• [WHAT YOU HAVE TO DO]
Please print the entries below exactly, from the line with "Sequelize + Postgres)" through the line with "## Run with Docker Desktop", including both of those lines and leaving out all others.

• [SUPPLIED INFORMATION]
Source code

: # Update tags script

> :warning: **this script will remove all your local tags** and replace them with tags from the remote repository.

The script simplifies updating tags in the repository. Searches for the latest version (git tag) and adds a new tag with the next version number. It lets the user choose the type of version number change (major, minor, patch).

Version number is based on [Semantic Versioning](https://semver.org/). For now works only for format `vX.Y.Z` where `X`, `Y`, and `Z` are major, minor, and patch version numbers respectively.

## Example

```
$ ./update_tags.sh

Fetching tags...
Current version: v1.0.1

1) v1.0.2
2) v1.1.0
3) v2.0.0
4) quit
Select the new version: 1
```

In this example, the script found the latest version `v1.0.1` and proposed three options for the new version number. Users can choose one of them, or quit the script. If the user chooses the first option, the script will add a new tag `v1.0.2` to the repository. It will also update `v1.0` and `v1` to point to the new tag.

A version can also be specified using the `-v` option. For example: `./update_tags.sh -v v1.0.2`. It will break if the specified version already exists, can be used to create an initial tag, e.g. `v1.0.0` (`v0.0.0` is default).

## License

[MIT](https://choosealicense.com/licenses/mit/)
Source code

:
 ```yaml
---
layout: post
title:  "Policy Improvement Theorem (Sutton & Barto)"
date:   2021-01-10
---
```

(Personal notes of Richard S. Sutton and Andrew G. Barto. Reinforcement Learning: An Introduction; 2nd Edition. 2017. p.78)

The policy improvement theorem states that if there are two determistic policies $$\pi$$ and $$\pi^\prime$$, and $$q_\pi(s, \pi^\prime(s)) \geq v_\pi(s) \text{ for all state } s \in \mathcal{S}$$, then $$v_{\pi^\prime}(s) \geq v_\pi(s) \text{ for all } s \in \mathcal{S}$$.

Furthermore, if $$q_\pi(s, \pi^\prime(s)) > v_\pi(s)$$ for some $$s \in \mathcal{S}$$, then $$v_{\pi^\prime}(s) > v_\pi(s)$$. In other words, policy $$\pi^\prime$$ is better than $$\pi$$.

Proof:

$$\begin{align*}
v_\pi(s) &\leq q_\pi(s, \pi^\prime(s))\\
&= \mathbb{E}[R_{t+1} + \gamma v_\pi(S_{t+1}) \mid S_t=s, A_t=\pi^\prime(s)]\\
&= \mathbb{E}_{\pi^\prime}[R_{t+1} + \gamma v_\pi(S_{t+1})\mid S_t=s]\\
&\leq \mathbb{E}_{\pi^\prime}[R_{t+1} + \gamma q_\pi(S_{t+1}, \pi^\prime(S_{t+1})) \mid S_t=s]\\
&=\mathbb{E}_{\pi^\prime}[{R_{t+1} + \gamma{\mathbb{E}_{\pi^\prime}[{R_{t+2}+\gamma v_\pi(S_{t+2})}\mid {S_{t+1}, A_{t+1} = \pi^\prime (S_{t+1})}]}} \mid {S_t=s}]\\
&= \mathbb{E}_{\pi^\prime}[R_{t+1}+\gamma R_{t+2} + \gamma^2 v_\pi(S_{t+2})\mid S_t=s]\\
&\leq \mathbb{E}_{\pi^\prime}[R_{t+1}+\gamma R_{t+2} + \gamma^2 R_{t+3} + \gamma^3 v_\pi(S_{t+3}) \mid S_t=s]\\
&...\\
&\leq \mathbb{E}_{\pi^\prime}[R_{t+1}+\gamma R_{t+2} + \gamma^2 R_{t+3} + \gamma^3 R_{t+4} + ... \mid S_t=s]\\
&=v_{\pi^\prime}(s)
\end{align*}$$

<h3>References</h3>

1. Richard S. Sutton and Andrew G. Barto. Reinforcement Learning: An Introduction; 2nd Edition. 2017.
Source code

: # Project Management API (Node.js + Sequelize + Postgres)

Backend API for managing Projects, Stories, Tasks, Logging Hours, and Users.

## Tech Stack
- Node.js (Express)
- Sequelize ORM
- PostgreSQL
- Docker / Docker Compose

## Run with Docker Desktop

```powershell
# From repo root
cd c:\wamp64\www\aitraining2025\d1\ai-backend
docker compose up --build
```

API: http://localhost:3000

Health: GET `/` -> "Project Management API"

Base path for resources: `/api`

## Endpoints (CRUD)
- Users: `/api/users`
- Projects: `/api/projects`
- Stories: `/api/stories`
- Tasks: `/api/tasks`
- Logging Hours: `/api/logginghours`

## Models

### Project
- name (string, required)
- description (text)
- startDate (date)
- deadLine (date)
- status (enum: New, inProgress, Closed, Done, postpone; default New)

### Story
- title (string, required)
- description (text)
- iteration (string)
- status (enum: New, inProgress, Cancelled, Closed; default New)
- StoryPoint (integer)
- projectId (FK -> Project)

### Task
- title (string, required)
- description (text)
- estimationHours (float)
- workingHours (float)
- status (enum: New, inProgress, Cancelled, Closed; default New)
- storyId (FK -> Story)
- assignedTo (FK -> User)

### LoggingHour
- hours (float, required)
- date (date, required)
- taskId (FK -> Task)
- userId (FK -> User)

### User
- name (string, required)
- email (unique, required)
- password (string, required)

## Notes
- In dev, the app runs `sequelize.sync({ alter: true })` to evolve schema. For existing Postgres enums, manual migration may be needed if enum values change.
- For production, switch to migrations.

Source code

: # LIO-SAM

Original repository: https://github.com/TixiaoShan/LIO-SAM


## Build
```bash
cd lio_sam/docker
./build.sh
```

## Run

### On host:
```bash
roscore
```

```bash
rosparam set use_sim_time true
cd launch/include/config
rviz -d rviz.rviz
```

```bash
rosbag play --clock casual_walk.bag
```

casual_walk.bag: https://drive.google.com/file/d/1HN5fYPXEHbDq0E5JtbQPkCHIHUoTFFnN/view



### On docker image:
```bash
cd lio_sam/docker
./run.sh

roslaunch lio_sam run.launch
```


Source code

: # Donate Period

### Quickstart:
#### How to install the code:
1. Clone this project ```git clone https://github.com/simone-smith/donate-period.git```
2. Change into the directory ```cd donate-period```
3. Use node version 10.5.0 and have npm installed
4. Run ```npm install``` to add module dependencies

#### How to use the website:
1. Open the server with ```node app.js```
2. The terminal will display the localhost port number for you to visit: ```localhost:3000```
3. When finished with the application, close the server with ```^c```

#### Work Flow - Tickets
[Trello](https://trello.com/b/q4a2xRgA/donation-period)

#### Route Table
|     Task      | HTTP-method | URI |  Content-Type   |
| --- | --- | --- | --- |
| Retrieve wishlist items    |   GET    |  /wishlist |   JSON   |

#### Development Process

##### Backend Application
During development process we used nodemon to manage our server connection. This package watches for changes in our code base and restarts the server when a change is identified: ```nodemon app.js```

• [FINAL ANSWER]
: # Project Management API (Node.js + Sequelize + Postgres)

Backend API for managing Projects, Stories, Tasks, Logging Hours, and Users.

## Tech Stack
- Node.js (Express)
- Sequelize ORM
- PostgreSQL
- Docker / Docker Compose

## Run with Docker Desktop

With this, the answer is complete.